Exercise directions:
Your task is to write out every line of the data exactly. Drop the pictures.

***

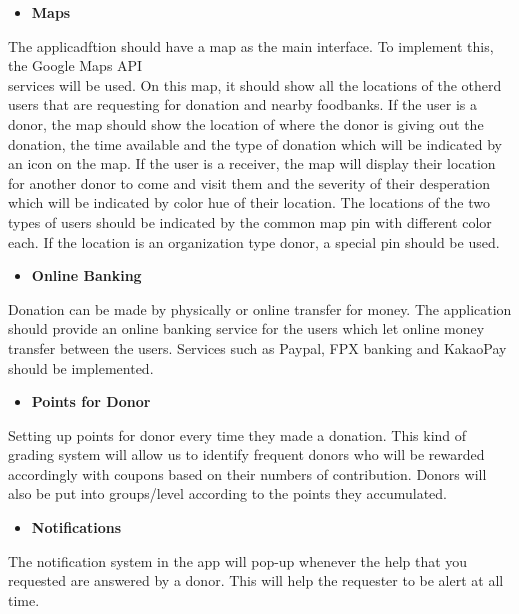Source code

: \documentclass[conference]{IEEEtran}
\begin{document}
\begin{itemize}
\item \textbf{Maps}
\end{itemize}
\par The applicadftion should have a map as the main interface. To implement this, the Google Maps API \\services will be used. On this map, it should show all the locations of the otherd users that are requesting for donation and nearby foodbanks. If the user is a donor, the map should show the location of where the donor is giving out the donation, the time available and the type of donation which will be indicated by an icon on the map. If the user is a receiver, the map will display their location for another donor to come and visit them and the severity of their desperation which will be indicated by color hue of their location. The locations of the two types of users should be indicated by the common map pin with different color each. If the location is an organization type donor, a special pin should be used.\\
\begin{itemize}
\item \textbf{Online Banking}
\end{itemize}
\par Donation can be made by physically or online transfer for money. The application should provide an online banking service for the users which let online money transfer between the users. Services such as Paypal, FPX banking and KakaoPay should be implemented.\\
\begin{itemize}
\item \textbf{Points for Donor}
\end{itemize}
\par Setting up points for donor every time they made a donation. This kind of grading system will allow us to identify frequent donors who will be rewarded accordingly with coupons based on their numbers of contribution. Donors will also be put into groups/level according to the points they accumulated.\\
\begin{itemize}
\item \textbf{Notifications}
\end{itemize}
\par The notification system in the app will pop-up whenever the help that you requested are answered by a donor. This will help the requester to be alert at all time.\\
\end{document}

***

Expected output:
Source code

: \documentclass[conference]{IEEEtran}
\begin{document}
\begin{itemize}
\item \textbf{Maps}
\end{itemize}
\par The applicadftion should have a map as the main interface. To implement this, the Google Maps API \\services will be used. On this map, it should show all the locations of the otherd users that are requesting for donation and nearby foodbanks. If the user is a donor, the map should show the location of where the donor is giving out the donation, the time available and the type of donation which will be indicated by an icon on the map. If the user is a receiver, the map will display their location for another donor to come and visit them and the severity of their desperation which will be indicated by color hue of their location. The locations of the two types of users should be indicated by the common map pin with different color each. If the location is an organization type donor, a special pin should be used.\\
\begin{itemize}
\item \textbf{Online Banking}
\end{itemize}
\par Donation can be made by physically or online transfer for money. The application should provide an online banking service for the users which let online money transfer between the users. Services such as Paypal, FPX banking and KakaoPay should be implemented.\\
\begin{itemize}
\item \textbf{Points for Donor}
\end{itemize}
\par Setting up points for donor every time they made a donation. This kind of grading system will allow us to identify frequent donors who will be rewarded accordingly with coupons based on their numbers of contribution. Donors will also be put into groups/level according to the points they accumulated.\\
\begin{itemize}
\item \textbf{Notifications}
\end{itemize}
\par The notification system in the app will pop-up whenever the help that you requested are answered by a donor. This will help the requester to be alert at all time.\\
\end{document}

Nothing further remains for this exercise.